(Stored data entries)
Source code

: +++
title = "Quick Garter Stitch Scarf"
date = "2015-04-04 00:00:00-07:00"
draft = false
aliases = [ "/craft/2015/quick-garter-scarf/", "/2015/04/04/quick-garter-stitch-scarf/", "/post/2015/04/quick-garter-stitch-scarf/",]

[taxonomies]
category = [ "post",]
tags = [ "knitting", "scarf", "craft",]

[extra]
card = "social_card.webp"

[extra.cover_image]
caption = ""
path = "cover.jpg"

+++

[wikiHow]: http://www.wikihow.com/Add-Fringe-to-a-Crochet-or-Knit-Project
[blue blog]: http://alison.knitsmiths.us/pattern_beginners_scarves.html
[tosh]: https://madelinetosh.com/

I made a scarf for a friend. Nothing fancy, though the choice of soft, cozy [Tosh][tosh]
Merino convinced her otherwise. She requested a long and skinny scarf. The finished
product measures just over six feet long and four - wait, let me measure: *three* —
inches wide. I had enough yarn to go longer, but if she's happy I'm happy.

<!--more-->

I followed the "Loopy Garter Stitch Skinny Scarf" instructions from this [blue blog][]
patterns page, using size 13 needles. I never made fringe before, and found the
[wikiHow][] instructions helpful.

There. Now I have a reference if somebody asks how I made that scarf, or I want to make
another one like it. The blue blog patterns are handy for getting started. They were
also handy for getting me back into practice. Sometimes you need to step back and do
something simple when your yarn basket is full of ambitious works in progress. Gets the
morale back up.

• Your task
Look through the records and gather every line containing "handy".

• Output of the task
another one like it. The blue blog patterns are handy for getting started. They were
also handy for getting me back into practice. Sometimes you need to step back and do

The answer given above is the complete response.